Fondateur et co-président de La Mêlée, l’association fédératrice des acteurs de l’économie numérique, Édouard Forzy nous présente ses temps forts de la rentrée et nous fait partager ses envies de voyage, de l’Irlande à Cadaqués et du Brésil à Barcelone.
Comment se présente cette rentrée toulousaine 2016 du côté de La Mêlée ?
Nous avons deux temps forts : du 26 au 30 septembre, La Mêlée numérique, sous un format inédit, et dans le cadre de cette Semaine de l’innovation, le 27 septembre, l’inauguration du second site toulousain de La Cantine, La Cantine du Quai des Savoirs.

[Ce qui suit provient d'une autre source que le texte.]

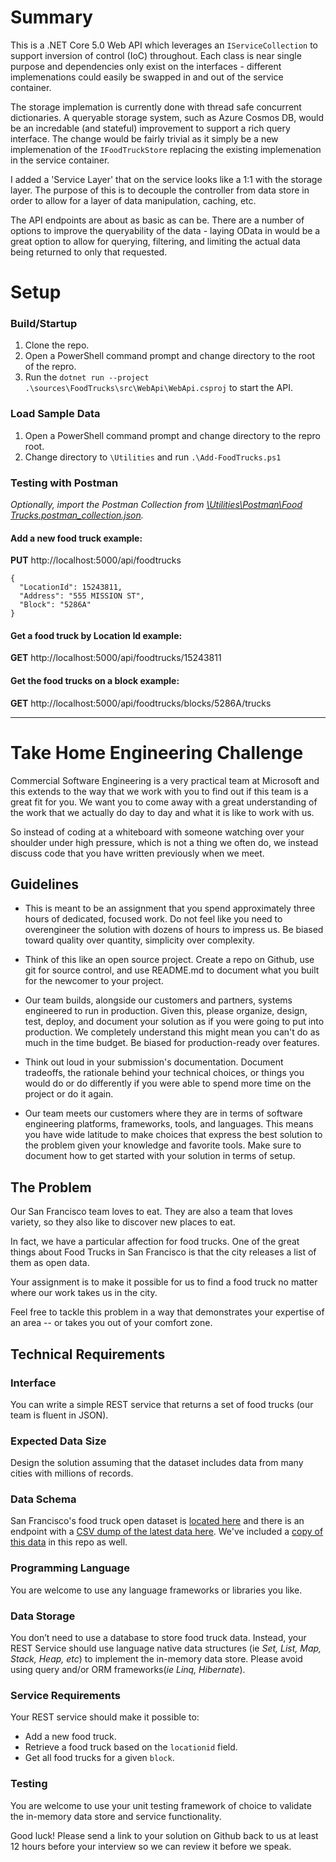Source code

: # Summary

This is a .NET Core 5.0 Web API which leverages an `IServiceCollection` to support inversion of control (IoC) throughout. Each class is near single purpose and dependencies only exist on the interfaces - different implemenations could easily be swapped in and out of the service container.

The storage implemation is currently done with thread safe concurrent dictionaries. A queryable storage system, such as Azure Cosmos DB, would be an incredable (and stateful) improvement to support a rich query interface. The change would be fairly trivial as it simply be a new implemenation of the `IFoodTruckStore` replacing the existing implemenation in the service container.

I added a 'Service Layer' that on the service looks like a 1:1 with the storage layer. The purpose of this is to decouple the controller from data store in order to allow for a layer of data manipulation, caching, etc.

The API endpoints are about as basic as can be. There are a number of options to improve the queryability of the data - laying OData in would be a great option to allow for querying, filtering, and limiting the actual data being returned to only that requested.

# Setup

### Build/Startup
1. Clone the repo.
2. Open a PowerShell command prompt and change directory to the root of the repro.
3. Run the `dotnet run --project .\sources\FoodTrucks\src\WebApi\WebApi.csproj` to start the API.

### Load Sample Data
1. Open a PowerShell command prompt and change directory to the repro root.
2. Change directory to `\Utilities` and run `.\Add-FoodTrucks.ps1`

### Testing with Postman
*Optionally, import the Postman Collection from [\Utilities\Postman\Food Trucks.postman_collection.json](https://github.com/skimber1/take-home-engineering-challenge/blob/main/Utilities/Add-FoodTrucks.ps1).*

#### Add a new food truck example:
**PUT** http://localhost:5000/api/foodtrucks  

```
{  
  "LocationId": 15243811,  
  "Address": "555 MISSION ST",  
  "Block": "5286A"
}
```

#### Get a food truck by Location Id example:
**GET** http://localhost:5000/api/foodtrucks/15243811

#### Get the food trucks on a block example:
**GET** http://localhost:5000/api/foodtrucks/blocks/5286A/trucks


___


# Take Home Engineering Challenge

Commercial Software Engineering is a very practical team at Microsoft and this extends to the way that we work with you to find out if this team is a great fit for you. We want you to come away with a great understanding of the work that we actually do day to day and what it is like to work with us.

So instead of coding at a whiteboard with someone watching over your shoulder under high pressure, which is not a thing we often do, we instead discuss code that you have written previously when we meet.

## Guidelines

-   This is meant to be an assignment that you spend approximately three hours of dedicated, focused work. Do not feel like you need to overengineer the solution with dozens of hours to impress us. Be biased toward quality over quantity, simplicity over complexity.

-   Think of this like an open source project. Create a repo on Github, use git for source control, and use README.md to document what you built for the newcomer to your project.

-   Our team builds, alongside our customers and partners, systems engineered to run in production. Given this, please organize, design, test, deploy, and document your solution as if you were going to put into production. We completely understand this might mean you can't do as much in the time budget. Be biased for production-ready over features.

-   Think out loud in your submission's documentation. Document tradeoffs, the rationale behind your technical choices, or things you would do or do differently if you were able to spend more time on the project or do it again.

-   Our team meets our customers where they are in terms of software engineering platforms, frameworks, tools, and languages. This means you have wide latitude to make choices that express the best solution to the problem given your knowledge and favorite tools. Make sure to document how to get started with your solution in terms of setup.

## The Problem

Our San Francisco team loves to eat. They are also a team that loves variety, so they also like to discover new places to eat.

In fact, we have a particular affection for food trucks. One of the great things about Food Trucks in San Francisco is that the city releases a list of them as open data.

Your assignment is to make it possible for us to find a food truck no matter where our work takes us in the city.

Feel free to tackle this problem in a way that demonstrates your expertise of an area -- or takes you out of your comfort zone.

## Technical Requirements

### Interface

You can write a simple REST service that returns a set of food trucks (our team is fluent in JSON).

### Expected Data Size

Design the solution assuming that the dataset includes data from many cities with millions of records.

### Data Schema

San Francisco's food truck open dataset is [located here](https://data.sfgov.org/Economy-and-Community/Mobile-Food-Facility-Permit/rqzj-sfat/data) and there is an endpoint with a [CSV dump of the latest data here](https://data.sfgov.org/api/views/rqzj-sfat/rows.csv). We've included a [copy of this data](./Mobile_Food_Facility_Permit.csv) in this repo as well.

### Programming Language 

You are welcome to use any language frameworks or libraries you like. 

### Data Storage

You don’t need to use a database to store food truck data. Instead, your REST Service should use language native data structures (ie _Set, List, Map, Stack, Heap, etc_) to implement the in-memory data store. Please avoid using query and/or ORM frameworks(_ie Linq, Hibernate_).

### Service Requirements

Your REST service should make it possible to:

- Add a new food truck.
- Retrieve a food truck based on the `locationid` field.
- Get all food trucks for a given `block`.

### Testing

You are welcome to use your unit testing framework of choice to validate the in-memory data store and service functionality.

Good luck! Please send a link to your solution on Github back to us at least 12 hours before your interview so we can review it before we speak.
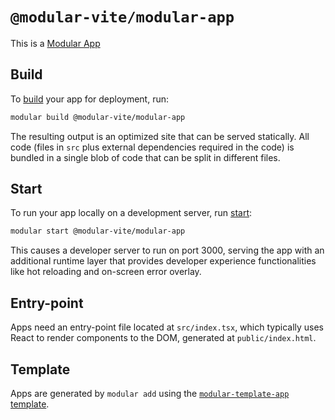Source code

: # `@modular-vite/modular-app`

This is a [Modular App](https://modular.js.org/package-types/app)

## Build

To [build](https://modular.js.org/commands/build) your app for deployment, run:

```bash
modular build @modular-vite/modular-app
```

The resulting output is an optimized site that can be served statically. All
code (files in `src` plus external dependencies required in the code) is bundled
in a single blob of code that can be split in different files.

## Start

To run your app locally on a development server, run
[start](https://modular.js.org/commands/start):

```bash
modular start @modular-vite/modular-app
```

This causes a developer server to run on port 3000, serving the app with an
additional runtime layer that provides developer experience functionalities like
hot reloading and on-screen error overlay.

## Entry-point

Apps need an entry-point file located at `src/index.tsx`, which typically uses
React to render components to the DOM, generated at `public/index.html`.

## Template

Apps are generated by `modular add` using the
[`modular-template-app`](https://github.com/jpmorganchase/modular/tree/main/packages/modular-template-app)
[template](https://modular.js.org/package-types/template).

La Mêlée numérique 2016 va réunir divers partenaires, dont l’N7, et de très nombreux événements sur les sujets les plus en vogue du numérique et de l’innovation. Nous l’organisons dans le cadre de l’opération HINT (Human In Tech) du collectif French Tech Toulouse. Quant aux 400 m² de La Cantine du Quai des Savoirs, ils vont nous permettre d’amplifier nos actions vers le monde économique, scientifique et universitaire, notamment en pré-incubation de start-up, en partenariat avec Toulouse Métropole. La Mêlée a maintenant 16 ans d’existence. En 2015, nous avons organisé 600 événements et accueilli 20 000 personnes à La Cantine Aubuisson. Nous entendons bien poursuivre notre développement en phase avec l’évolution de plus en plus forte du numérique ici comme partout dans le monde : sensibilisation, animation, co-working, open innovation, pré-incubation, accompagnement des start-up, etc. En 2017, nous allons collaborer au Village du Crédit Agricole, juste à côté du Quai des Savoirs. Hors Toulouse, en plus de nos bureaux à Montpellier et Tarbes-Pau, nous allons initier avec le Conseil régional tout un maillage de l’Occitanie pour contribuer à la transformation numérique des entreprises et des territoires, pour les aider à s’adapter au monde moderne. À moyen terme, nous envisageons aussi de nous étendre au-delà de notre grande région.

Parlons voyage maintenant. Pour vos déplacements Business, quelles sont vos destinations préférées ?
Je reste très impressionné par San Francisco et la Silicon Valley : un éco-système très dynamique dans un cadre très beau. Plus près de nous, Barcelone est également très impressionnante, surtout pendant le MWC, le fameux Mobile World Congress. Qu’il s’agisse de la taille de cette manifestation, de la participation internationale, de la qualité de l’organisation, on voit tout le chemin qu’il nous reste à parcourir ici, à Toulouse…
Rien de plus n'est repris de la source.